## Work to complete
Repeat, exactly as written, the lines of the records below from the first through the line with "## devServer.after", but none past it.

[Dataset items]
::::

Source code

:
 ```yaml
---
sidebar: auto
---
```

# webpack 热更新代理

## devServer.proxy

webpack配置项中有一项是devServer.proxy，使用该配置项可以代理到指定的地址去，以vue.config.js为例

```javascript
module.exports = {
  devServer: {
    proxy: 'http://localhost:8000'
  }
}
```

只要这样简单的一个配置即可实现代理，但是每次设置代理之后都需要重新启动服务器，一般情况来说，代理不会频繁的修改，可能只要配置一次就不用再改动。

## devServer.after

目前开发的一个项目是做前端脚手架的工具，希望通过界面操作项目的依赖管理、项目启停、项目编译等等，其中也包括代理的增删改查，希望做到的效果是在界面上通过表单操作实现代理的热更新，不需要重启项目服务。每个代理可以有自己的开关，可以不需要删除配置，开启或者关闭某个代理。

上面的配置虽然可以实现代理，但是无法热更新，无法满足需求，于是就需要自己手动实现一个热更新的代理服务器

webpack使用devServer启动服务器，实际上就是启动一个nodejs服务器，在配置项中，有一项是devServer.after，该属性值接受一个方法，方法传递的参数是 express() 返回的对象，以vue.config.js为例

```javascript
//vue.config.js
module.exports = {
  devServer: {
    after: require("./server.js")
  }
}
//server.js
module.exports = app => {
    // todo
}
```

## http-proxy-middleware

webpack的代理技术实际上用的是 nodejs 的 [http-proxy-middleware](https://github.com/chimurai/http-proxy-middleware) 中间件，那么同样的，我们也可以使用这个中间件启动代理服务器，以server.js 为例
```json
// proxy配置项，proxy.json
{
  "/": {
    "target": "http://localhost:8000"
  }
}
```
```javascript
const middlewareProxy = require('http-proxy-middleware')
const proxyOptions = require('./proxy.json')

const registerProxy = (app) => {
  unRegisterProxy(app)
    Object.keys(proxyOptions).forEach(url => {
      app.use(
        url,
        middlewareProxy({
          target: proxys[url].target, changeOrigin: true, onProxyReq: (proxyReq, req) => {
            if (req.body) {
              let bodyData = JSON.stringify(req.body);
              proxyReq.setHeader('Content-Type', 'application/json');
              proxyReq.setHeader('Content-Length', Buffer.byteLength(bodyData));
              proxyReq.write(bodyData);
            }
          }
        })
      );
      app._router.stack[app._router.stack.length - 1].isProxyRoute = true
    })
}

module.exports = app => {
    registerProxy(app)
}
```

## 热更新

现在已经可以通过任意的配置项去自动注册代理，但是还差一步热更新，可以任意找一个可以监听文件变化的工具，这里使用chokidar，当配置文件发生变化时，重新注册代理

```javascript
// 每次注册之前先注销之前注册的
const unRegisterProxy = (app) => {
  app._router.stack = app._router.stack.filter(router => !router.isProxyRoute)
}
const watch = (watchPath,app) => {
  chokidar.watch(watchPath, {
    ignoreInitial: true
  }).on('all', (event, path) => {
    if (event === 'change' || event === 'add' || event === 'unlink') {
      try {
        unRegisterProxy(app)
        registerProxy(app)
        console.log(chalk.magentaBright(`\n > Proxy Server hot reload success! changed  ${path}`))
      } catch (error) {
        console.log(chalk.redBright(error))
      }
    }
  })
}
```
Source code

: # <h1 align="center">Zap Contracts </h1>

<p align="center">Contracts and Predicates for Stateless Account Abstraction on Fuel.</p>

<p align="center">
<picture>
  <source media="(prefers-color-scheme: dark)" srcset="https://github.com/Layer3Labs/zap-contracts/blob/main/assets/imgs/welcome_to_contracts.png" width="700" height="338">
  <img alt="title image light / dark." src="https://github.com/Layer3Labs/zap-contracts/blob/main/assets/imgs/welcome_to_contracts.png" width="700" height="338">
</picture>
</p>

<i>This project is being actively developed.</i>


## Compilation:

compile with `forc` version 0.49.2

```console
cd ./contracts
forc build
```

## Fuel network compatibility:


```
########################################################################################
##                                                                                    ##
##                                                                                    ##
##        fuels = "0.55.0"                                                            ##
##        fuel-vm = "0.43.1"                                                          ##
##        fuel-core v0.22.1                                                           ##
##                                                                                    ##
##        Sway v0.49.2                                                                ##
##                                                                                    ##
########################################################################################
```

::::

## Solution below
Source code

:
 ```yaml
---
sidebar: auto
---
```

# webpack 热更新代理

## devServer.proxy

webpack配置项中有一项是devServer.proxy，使用该配置项可以代理到指定的地址去，以vue.config.js为例

```javascript
module.exports = {
  devServer: {
    proxy: 'http://localhost:8000'
  }
}
```

只要这样简单的一个配置即可实现代理，但是每次设置代理之后都需要重新启动服务器，一般情况来说，代理不会频繁的修改，可能只要配置一次就不用再改动。

## devServer.after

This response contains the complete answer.